The most basic and quickest test is to evaluate in-band RSSI. All Semtech LoRa chips support the reading of instantaneous RSSI, so the test is as simple as setting the device in Rx mode, injecting a known, controlled level of RF signal in the channel to the antenna, and verifying that the RSSI reading is within reasonable range of the target (+/-3dB, depending on the signal coupling methodology). Running this quick and simple test verifies that the gain of the receiver is correct; that is, the LNA built into the chip is in good shape (the RF input has not been damaged by EOS at assembly time, for instance), and that all matching/balun/switch elements between the antenna and the chip are correct. This is a great achievement for such a basic test, requires no external equipment, and takes only milliseconds to poll the RSSI values returned by the receiver.

Components now verified:

ComponentsTested_Table-5

All that remains to test is the receiver Noise Figure. The NF qualifies the ability of the Low Noise Amplifier (LNA) to amplify the wanted signal without degrading the signal-to-noise ratio (SNR). The NF will degrade if the LNA is mismatched. However, a smaller LNA mismatch may not be visible when measuring the receiver gain. Techniques to measure the NF are a little more complex, and certainly out of scope of this paper. In fact, they are made more difficult in the presence of an integrated receiver, where the output of the LNA isn’t accessible for testing. It does not really matter, because these methods will also be more time-consuming, and therefore not well adapted to industrial unit testing, which must be quick in nature.

Using the LoRa Demodulator

This is where our LoRa demodulator becomes very handy. On top of the RSSI we’ve used before, the LoRa demodulator can also estimate the SNR when it has received a proper LoRa packet. The method is to couple to the antenna a known level of signal, send a dozen valid packets over the channel and then give an average of the RSSI/SNR that was observed.

Because LoRa modulation works below the noise floor of the receiver, you should run this test in the region where the level of signal is well below the noise floor, a region where the SNR indicator is fairly linear and can be trusted. A good practice is to run this test at, for instance, SF9 or SF10, where the packets are still short (resulting in a shorter test time), but where the SNR can be as low as -10dB. Set up the resident Tx board sending the packets to couple a fairly low-level of signal to the Rx antenna, so that the SNR indicator returns -10dB on a golden sample. This may require the use of attenuators, since the sensitivity at SF10 is about -130dBm. One technique is to replace the antenna of the Tx with a 50Ohm dissipative load. During that test, it is good to monitor the RSSI of the received packets (and, ideally, to work in an RF-shielded environment, such as a Faraday cage). The purpose of monitoring the RSSI is to ensure that you really are measuring the thermal noise floor of the receiver (a consequence of the NF we’re trying to estimate), and not potential interferers that may show up in the channel (for instance, if many other devices are being tested at the same time on the test floor).

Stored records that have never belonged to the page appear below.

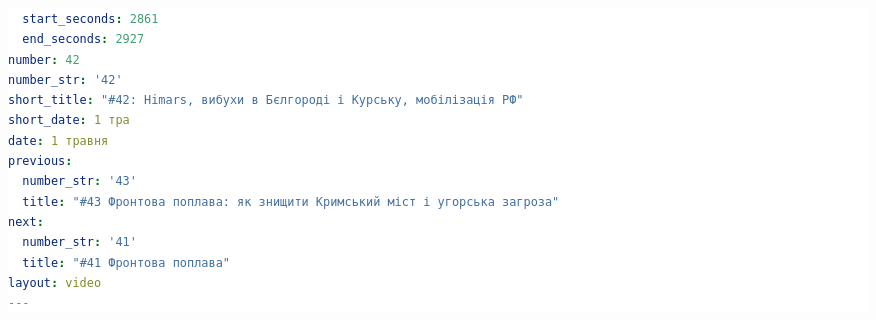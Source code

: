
 ```yaml
  start_seconds: 2861
  end_seconds: 2927
number: 42
number_str: '42'
short_title: "#42: Himars, вибухи в Бєлгороді і Курську, мобілізація РФ"
short_date: 1 тра
date: 1 травня
previous:
  number_str: '43'
  title: "#43 Фронтова поплава: як знищити Кримський міст і угорська загроза"
next:
  number_str: '41'
  title: "#41 Фронтова поплава"
layout: video
---
```

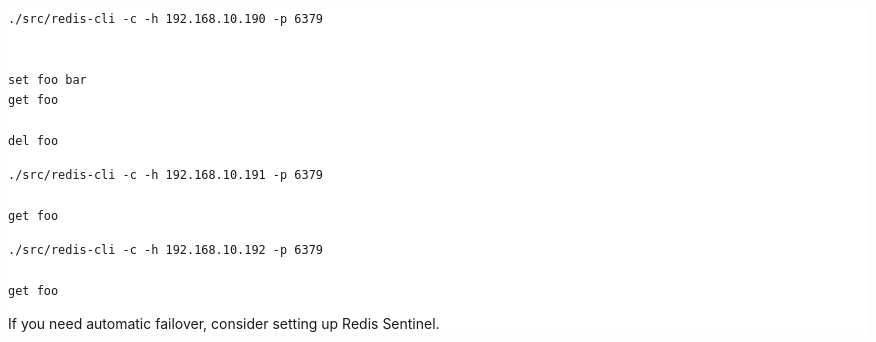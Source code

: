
 ```
./src/redis-cli -c -h 192.168.10.190 -p 6379


set foo bar
get foo

del foo
```


```
./src/redis-cli -c -h 192.168.10.191 -p 6379

get foo
```


```
./src/redis-cli -c -h 192.168.10.192 -p 6379

get foo
```



If you need automatic failover, consider setting up Redis Sentinel.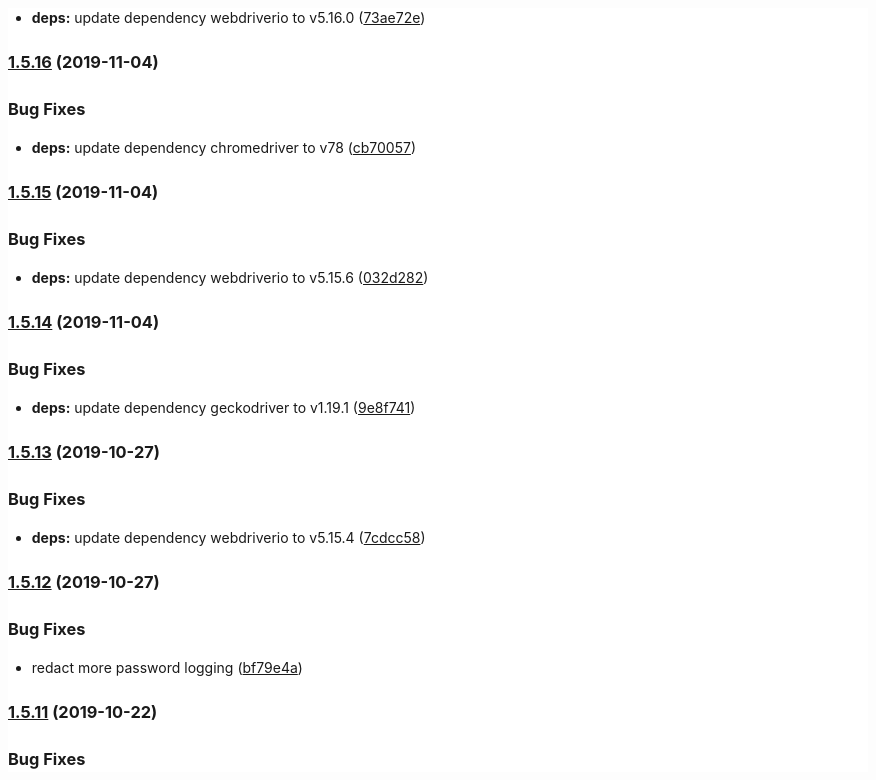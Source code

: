 * **deps:** update dependency webdriverio to v5.16.0 ([73ae72e](https://github.com/CrowdStrike/faltest/commit/73ae72e))

### [1.5.16](https://github.com/CrowdStrike/faltest/compare/@faltest/remote@1.5.15...1.5.16) (2019-11-04)


### Bug Fixes

* **deps:** update dependency chromedriver to v78 ([cb70057](https://github.com/CrowdStrike/faltest/commit/cb70057))

### [1.5.15](https://github.com/CrowdStrike/faltest/compare/@faltest/remote@1.5.14...1.5.15) (2019-11-04)


### Bug Fixes

* **deps:** update dependency webdriverio to v5.15.6 ([032d282](https://github.com/CrowdStrike/faltest/commit/032d282))

### [1.5.14](https://github.com/CrowdStrike/faltest/compare/@faltest/remote@1.5.13...1.5.14) (2019-11-04)


### Bug Fixes

* **deps:** update dependency geckodriver to v1.19.1 ([9e8f741](https://github.com/CrowdStrike/faltest/commit/9e8f741))

### [1.5.13](https://github.com/CrowdStrike/faltest/compare/@faltest/remote@1.5.12...1.5.13) (2019-10-27)


### Bug Fixes

* **deps:** update dependency webdriverio to v5.15.4 ([7cdcc58](https://github.com/CrowdStrike/faltest/commit/7cdcc58))

### [1.5.12](https://github.com/CrowdStrike/faltest/compare/@faltest/remote@1.5.11...1.5.12) (2019-10-27)


### Bug Fixes

* redact more password logging ([bf79e4a](https://github.com/CrowdStrike/faltest/commit/bf79e4a))

### [1.5.11](https://github.com/CrowdStrike/faltest/compare/@faltest/remote@1.5.10...1.5.11) (2019-10-22)


### Bug Fixes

Because this measurement is sensitive, I would also recommend doing a QA sampling on each batch, and measuring the sensitivity of a couple of devices with calibrated test and measurement (T&M) equipment. This will allow you to have more confidence and more precision with regard to the Noise Figure estimation.

Components now verified:

ComponentsTested_Table-6

 

Most T&M equipment manufacturers have added LoRa capability to their product portfolio. For example Rohde & Schwarz, LitePoint, Anritsu, and Keysight propose LoRa personalities for their offer of Arbitrary Waveform Signal Generators.

In Summary

It can be very quick and cost effective to run a production test on devices with LoRa ICs, with very simple tools and a good methodology. The test harness can be as simple as a golden reference installed on the test floor, with known and trusted RF characteristics such as output power level, a good positioner, and a Faraday cage with high-quality distributed attenuators to be able to inject the proper level of signal.

With simple tools and this simple guidance, you can find many issues without spending a lot of time or money.